4 Dividend equivalents – any participant who is entitled to receive a number of shares shall also be entitled to receive a number of additional shares whose market value reflects (or at the discretion of the directors and to the extent permitted or required by local regulation, an amount in cash that reflects) the aggregate cash amount of dividends that would have been paid to a holder of the relevant number of vested shares in respect of the financial years comprised in the Performance Period.
- 5 Leaving a Group company special provisions apply to participants who leave a Group company:
- If a participant dies before the end of a Performance Period, his outstanding awards will vest immediately, subject to pro-rata reduction if death occurs within 36 months from the date the award was granted.
- If a participant ceases to be employed by a Group company during a Performance Period by reason of resignation, dismissal arising from misconduct or any other reason (if the directors so decide in any particular case), his outstanding awards will lapse unless the directors decide otherwise.
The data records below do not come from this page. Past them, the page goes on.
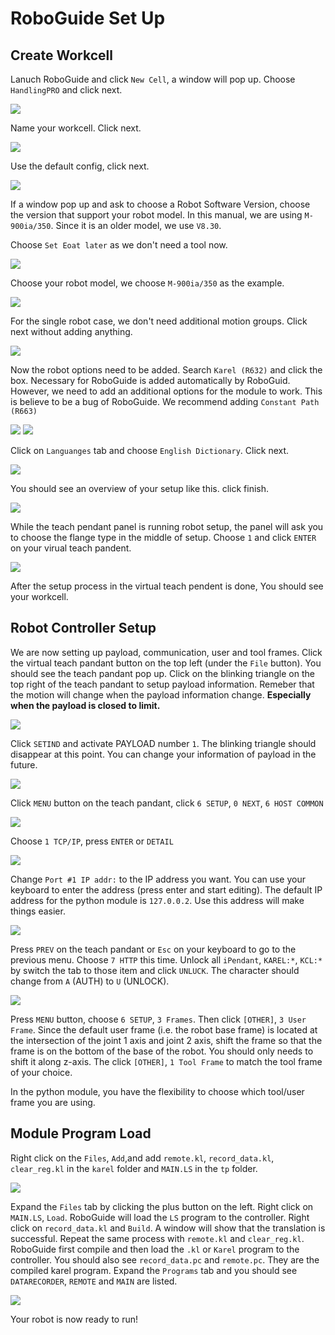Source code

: # RoboGuide Set Up

## Create Workcell

Lanuch RoboGuide and click `New Cell`, a window will pop up. Choose `HandlingPRO` and click next.

![](figures/step_1.png)

Name your workcell. Click next.

![](figures/step_2.png)

Use the default config, click next.

![](figures/step_3.png)

If a window pop up and ask to choose a Robot Software Version, choose the version that support your robot model. In this manual, we are using `M-900ia/350`. Since it is an older model, we use `V8.30`.

Choose `Set Eoat later` as we don't need a tool now.

![](figures/step_4.png)

Choose your robot model, we choose `M-900ia/350` as the example.

![](figures/step_5.png)

For the single robot case, we don't need additional motion groups. Click next without adding anything.

![](figures/step_6.png)

Now the robot options need to be added. Search `Karel (R632)` and click the box. Necessary for RoboGuide is added automatically by RoboGuid. However, we need to add an additional options for the module to work. This is believe to be a bug of RoboGuide. We recommend adding `Constant Path (R663)`

![](figures/step_7_1.png)
![](figures/step_7_2.png)

Click on `Languanges` tab and choose `English Dictionary`. Click next.

![](figures/step_7_3.png)

You should see an overview of your setup like this. click finish.

![](figures/step_8.png)

While the teach pendant panel is running robot setup, the panel will ask you to choose the flange type in the middle of setup. Choose `1` and click `ENTER` on your virual teach pandent.

![](figures/step_9.png)

After the setup process in the virtual teach pendent is done, You should see your workcell. 

## Robot Controller Setup

We are now setting up payload, communication, user and tool frames. Click the virtual teach pandant button on the top left (under the `File` button). You should see the teach pandant pop up. Click on the blinking triangle on the top right of the teach pandant to setup payload information. Remeber that the motion will change when the payload information change. **Especially when the payload is closed to limit.**

![](figures/step_10.png)

Click `SETIND` and activate PAYLOAD number `1`. The blinking triangle should disappear at this point. You can change your information of payload in the future.

![](figures/step_11.png)

Click `MENU` button on the teach pandant, click `6 SETUP`, `0 NEXT`, `6 HOST COMMON`

![](figures/step_12.png)

Choose `1 TCP/IP`, press `ENTER` or `DETAIL`

![](figures/step_13.png)

Change `Port #1 IP addr:` to the IP address you want. You can use your keyboard to enter the address (press enter and start editing). The default IP address for the python module is `127.0.0.2`. Use this address will make things easier.

![](figures/step_14.png)

Press `PREV` on the teach pandant or `Esc` on your keyboard to go to the previous menu. Choose `7 HTTP` this time. Unlock all `iPendant`, `KAREL:*`, `KCL:*` by switch the tab to those item and click `UNLUCK`. The character should change from `A` (AUTH) to `U` (UNLOCK).

![](figures/step_15.png)

Press `MENU` button, choose `6 SETUP`, `3 Frames`. Then click `[OTHER]`, `3 User Frame`. Since the default user frame (i.e. the robot base frame) is located at the intersection of the joint 1 axis and joint 2 axis, shift the frame so that the frame is on the bottom of the base of the robot. You should only needs to shift it along z-axis. The click `[OTHER]`, `1 Tool Frame` to match the tool frame of your choice. 

In the python module, you have the flexibility to choose which tool/user frame you are using.

## Module Program Load

Right click on the `Files`, `Add`,and add `remote.kl`, `record_data.kl`, `clear_reg.kl` in the `karel` folder and `MAIN.LS` in the `tp` folder.

![](figures/step_16.png)

Expand the `Files` tab by clicking the plus button on the left. Right click on `MAIN.LS`, `Load`. RoboGuide will load the `LS` program to the controller. Right click on `record_data.kl` and `Build`. A window will show that the translation is successful. Repeat the same process with `remote.kl` and `clear_reg.kl`. RoboGuide first compile and then load the `.kl` or `Karel` program to the controller. You should also see `record_data.pc` and `remote.pc`. They are the compiled karel program. Expand the `Programs` tab and you should see `DATARECORDER`, `REMOTE` and `MAIN` are listed.

![](figures/step_17.png)

Your robot is now ready to run!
- If a participant ceases to be employed by a Group company during a Performance Period for any other reason, his outstanding awards will not lapse, but will vest in accordance with the general rules of vesting described above. If his employment terminates within 36 months from the date of grant of an award, the number of shares in respect of which the award can vest will be reduced pro-rata.
- 6 Change of control in the event of a change of control of the Company, or the Company being wound up, during a Performance Period, the Performance Period will be deemed to end on the date on which control is obtained or the winding-up becomes effective and participants will receive the number of shares which reflects the degree to which the Performance Conditions have been satisfied at that date. If the Performance Period is deemed to end during the 36 months from the date of grant of the award, the number of shares in respect of which any award can vest, will be reduced pro-rata over that 36 months. Alternatively, in a change of control scenario, the directors may determine that awards will be exchanged for equivalent awards over shares in the acquiring company (with that company's agreement).
- 7 Variation of share capital in the event of a variation of the share capital of the Company and certain other corporate events, the directors have discretion, subject to applicable regulatory requirements, to make such adjustments as are necessary to ensure that participants are not disadvantaged. This discretion includes the ability for directors to amend a Performance Condition if other events occur which would make the amended Performance Condition a fairer measure of performance and would be no more difficult to satisfy, or to waive the Performance Conditions.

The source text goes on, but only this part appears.